Simply by calculating participants through a Facebook event, people were saved from police truncheons. This isn't a bad precedent for Russia to follow.
The third important observation that can be made about these events was that this was the first mass protest where people arrived with slogans taken from the Internet. And so, it was LiveJournal, incidentally, which had already set the tone. In the square, we saw the same topics on the demonstrators’ placards as the ones we first saw on LiveJournal.
In particular, on the placards Gauss’ distribution was visible – mathematical evidence for the falsification of votes in favour of the United Russia party:
Russian bloggers analysed the distribution of percentages in the 4 December elections according to official data across the country. The results of the analysis were published [ru] on Maksim Pshenichnikov's page on LiveJournal. It is perfectly clear that before the day of voting only very few people had heard of Gauss and his theory of distribution but by the 10 December it was all over the placards.
In addition, of course Churov the magician, the head of the electoral commission, became one of the most popular topics of these homemade placards. This stems from Medvedev who called Cherov a magician, by way of a complement as to how well he carried out the elections. The head of the Central Electoral Commission modestly replied to this saying “I'm not a magician, I'm just learning”.

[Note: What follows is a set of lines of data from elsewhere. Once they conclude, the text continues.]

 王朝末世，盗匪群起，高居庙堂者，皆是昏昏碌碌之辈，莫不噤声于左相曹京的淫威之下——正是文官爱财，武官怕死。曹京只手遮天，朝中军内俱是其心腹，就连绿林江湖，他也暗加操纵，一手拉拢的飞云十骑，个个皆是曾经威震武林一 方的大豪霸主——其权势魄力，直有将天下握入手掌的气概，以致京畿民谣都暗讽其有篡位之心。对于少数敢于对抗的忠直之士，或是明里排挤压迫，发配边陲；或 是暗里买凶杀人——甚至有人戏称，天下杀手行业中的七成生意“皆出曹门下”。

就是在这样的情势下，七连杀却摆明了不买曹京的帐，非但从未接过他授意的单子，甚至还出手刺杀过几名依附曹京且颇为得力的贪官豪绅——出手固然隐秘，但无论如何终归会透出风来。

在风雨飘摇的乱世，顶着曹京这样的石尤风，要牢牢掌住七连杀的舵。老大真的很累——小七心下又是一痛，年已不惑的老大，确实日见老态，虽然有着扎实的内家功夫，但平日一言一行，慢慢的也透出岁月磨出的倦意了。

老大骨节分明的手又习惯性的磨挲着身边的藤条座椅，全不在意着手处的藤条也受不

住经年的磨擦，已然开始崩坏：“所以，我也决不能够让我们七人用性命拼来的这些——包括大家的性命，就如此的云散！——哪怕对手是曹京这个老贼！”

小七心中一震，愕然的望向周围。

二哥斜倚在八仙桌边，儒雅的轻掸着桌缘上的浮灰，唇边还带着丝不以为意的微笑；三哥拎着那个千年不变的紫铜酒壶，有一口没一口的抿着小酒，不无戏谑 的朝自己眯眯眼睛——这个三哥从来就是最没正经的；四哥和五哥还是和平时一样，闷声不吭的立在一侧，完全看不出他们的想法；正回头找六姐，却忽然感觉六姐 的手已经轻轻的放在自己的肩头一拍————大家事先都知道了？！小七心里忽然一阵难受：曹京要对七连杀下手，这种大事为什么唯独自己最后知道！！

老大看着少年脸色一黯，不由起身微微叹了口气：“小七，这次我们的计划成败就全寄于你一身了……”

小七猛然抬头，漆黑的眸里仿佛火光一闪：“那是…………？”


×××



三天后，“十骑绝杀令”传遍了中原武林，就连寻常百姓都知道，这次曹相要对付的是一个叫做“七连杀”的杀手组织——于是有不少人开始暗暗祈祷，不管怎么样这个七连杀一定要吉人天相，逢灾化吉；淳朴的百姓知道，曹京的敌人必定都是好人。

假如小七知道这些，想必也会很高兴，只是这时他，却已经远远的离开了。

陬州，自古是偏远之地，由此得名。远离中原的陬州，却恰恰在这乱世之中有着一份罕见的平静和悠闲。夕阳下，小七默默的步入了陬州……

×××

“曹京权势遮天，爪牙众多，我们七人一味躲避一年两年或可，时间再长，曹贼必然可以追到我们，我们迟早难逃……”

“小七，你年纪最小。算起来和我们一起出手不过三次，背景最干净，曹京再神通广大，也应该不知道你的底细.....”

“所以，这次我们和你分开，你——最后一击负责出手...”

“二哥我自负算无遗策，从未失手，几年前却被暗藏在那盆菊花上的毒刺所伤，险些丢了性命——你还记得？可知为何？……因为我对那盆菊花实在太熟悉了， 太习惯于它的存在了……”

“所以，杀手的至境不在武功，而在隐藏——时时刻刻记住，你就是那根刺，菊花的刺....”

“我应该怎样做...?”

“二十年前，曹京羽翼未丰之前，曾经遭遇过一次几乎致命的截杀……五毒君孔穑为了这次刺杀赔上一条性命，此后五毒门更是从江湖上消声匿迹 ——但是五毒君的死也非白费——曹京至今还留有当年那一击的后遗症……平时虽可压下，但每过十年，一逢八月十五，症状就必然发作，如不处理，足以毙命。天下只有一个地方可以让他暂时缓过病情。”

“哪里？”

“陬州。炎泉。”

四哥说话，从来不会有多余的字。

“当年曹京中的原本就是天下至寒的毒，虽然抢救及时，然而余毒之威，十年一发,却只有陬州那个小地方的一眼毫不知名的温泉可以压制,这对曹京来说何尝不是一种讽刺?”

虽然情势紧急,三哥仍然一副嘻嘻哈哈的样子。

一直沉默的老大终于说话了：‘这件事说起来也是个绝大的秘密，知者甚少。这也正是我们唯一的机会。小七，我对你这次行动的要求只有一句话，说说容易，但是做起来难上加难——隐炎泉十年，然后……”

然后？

And the fourth observation which should be noted from this recent demonstration, was that an Internet-audience which actively uses modern newspapers and mobile devices became apparent.
While it is certainly unknown what share of the participants had smartphones, there is data on which smartphones came out on top. Research [ru] showing this, has been carried out by the analytical group Smart Marketing. According to their data, on the 10 December in Bolotnaya Square, users of Apple devices led the way: of all gadgets the share of iPhones and iPads was 46.6 percent, as noted in the course of their monitoring,
It is interesting that participants in the demonstrations used their mobile devices not only to broadcast information on ongoing events on the Internet but also as a medium for campaigns and slogans.
Subsequent events show that the influence of the organising force on Facebook was created for the next demonstration which was scheduled to take place on the 24 December, on Sakharov Prospect in Moscow. As of the evening of the 19 December, 30,000 people were planning to take part in this demonstration.